In the records below, find each line holding the word "User" and copy it.

** Dataset records follows **

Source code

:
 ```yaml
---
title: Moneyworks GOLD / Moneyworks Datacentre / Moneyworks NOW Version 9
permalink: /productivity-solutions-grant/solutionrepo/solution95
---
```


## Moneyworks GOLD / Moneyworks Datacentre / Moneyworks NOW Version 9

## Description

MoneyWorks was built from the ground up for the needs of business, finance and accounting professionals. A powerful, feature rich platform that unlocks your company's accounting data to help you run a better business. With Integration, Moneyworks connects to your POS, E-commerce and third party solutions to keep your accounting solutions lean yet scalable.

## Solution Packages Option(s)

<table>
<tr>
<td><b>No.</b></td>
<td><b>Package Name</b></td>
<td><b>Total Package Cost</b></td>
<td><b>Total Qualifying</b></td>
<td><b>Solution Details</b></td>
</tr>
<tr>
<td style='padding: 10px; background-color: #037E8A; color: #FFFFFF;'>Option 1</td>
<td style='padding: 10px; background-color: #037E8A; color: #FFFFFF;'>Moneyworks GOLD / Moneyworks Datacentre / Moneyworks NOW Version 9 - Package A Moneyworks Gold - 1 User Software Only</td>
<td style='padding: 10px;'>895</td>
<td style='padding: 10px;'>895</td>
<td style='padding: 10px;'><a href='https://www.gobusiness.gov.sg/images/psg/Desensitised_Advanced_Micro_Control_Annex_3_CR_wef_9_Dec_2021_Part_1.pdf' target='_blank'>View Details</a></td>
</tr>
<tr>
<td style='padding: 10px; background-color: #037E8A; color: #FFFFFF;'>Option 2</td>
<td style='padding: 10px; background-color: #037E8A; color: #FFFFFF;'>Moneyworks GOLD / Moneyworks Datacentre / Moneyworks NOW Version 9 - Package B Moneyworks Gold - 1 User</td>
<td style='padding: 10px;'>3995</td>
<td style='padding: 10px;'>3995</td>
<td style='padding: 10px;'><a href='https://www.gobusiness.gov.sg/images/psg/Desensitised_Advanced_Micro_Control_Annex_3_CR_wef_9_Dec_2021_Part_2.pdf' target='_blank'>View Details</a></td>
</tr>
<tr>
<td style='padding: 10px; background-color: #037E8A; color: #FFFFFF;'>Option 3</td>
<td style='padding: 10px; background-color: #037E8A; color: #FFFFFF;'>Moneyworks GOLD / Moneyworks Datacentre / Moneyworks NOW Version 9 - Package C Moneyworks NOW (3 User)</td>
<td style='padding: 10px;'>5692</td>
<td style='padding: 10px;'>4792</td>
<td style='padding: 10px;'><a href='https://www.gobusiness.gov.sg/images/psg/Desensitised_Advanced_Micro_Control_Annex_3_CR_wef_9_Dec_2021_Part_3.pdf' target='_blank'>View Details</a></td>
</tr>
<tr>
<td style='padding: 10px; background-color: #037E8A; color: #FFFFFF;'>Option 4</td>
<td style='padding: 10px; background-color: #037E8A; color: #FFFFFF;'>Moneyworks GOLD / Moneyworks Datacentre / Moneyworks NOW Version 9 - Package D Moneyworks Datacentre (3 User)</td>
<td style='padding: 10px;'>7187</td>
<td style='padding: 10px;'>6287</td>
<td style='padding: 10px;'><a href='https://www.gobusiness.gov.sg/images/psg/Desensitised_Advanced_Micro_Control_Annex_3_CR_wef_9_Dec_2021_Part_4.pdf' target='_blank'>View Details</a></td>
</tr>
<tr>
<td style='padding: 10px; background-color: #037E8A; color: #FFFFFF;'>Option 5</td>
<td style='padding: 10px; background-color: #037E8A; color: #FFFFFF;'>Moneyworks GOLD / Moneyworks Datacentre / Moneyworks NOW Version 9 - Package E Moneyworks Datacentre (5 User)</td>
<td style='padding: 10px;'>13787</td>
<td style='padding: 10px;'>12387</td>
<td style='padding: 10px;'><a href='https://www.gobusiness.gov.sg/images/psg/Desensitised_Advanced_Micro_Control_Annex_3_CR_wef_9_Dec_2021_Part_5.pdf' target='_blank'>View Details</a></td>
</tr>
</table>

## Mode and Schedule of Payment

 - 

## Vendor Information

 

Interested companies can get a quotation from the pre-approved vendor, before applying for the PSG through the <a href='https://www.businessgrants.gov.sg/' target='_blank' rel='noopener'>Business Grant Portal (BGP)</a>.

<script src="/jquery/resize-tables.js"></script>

** End of Dataset records **

■ Response to this exercise ■
<td style='padding: 10px; background-color: #037E8A; color: #FFFFFF;'>Moneyworks GOLD / Moneyworks Datacentre / Moneyworks NOW Version 9 - Package A Moneyworks Gold - 1 User Software Only</td>
<td style='padding: 10px; background-color: #037E8A; color: #FFFFFF;'>Moneyworks GOLD / Moneyworks Datacentre / Moneyworks NOW Version 9 - Package B Moneyworks Gold - 1 User</td>
<td style='padding: 10px; background-color: #037E8A; color: #FFFFFF;'>Moneyworks GOLD / Moneyworks Datacentre / Moneyworks NOW Version 9 - Package C Moneyworks NOW (3 User)</td>
<td style='padding: 10px; background-color: #037E8A; color: #FFFFFF;'>Moneyworks GOLD / Moneyworks Datacentre / Moneyworks NOW Version 9 - Package D Moneyworks Datacentre (3 User)</td>
<td style='padding: 10px; background-color: #037E8A; color: #FFFFFF;'>Moneyworks GOLD / Moneyworks Datacentre / Moneyworks NOW Version 9 - Package E Moneyworks Datacentre (5 User)</td>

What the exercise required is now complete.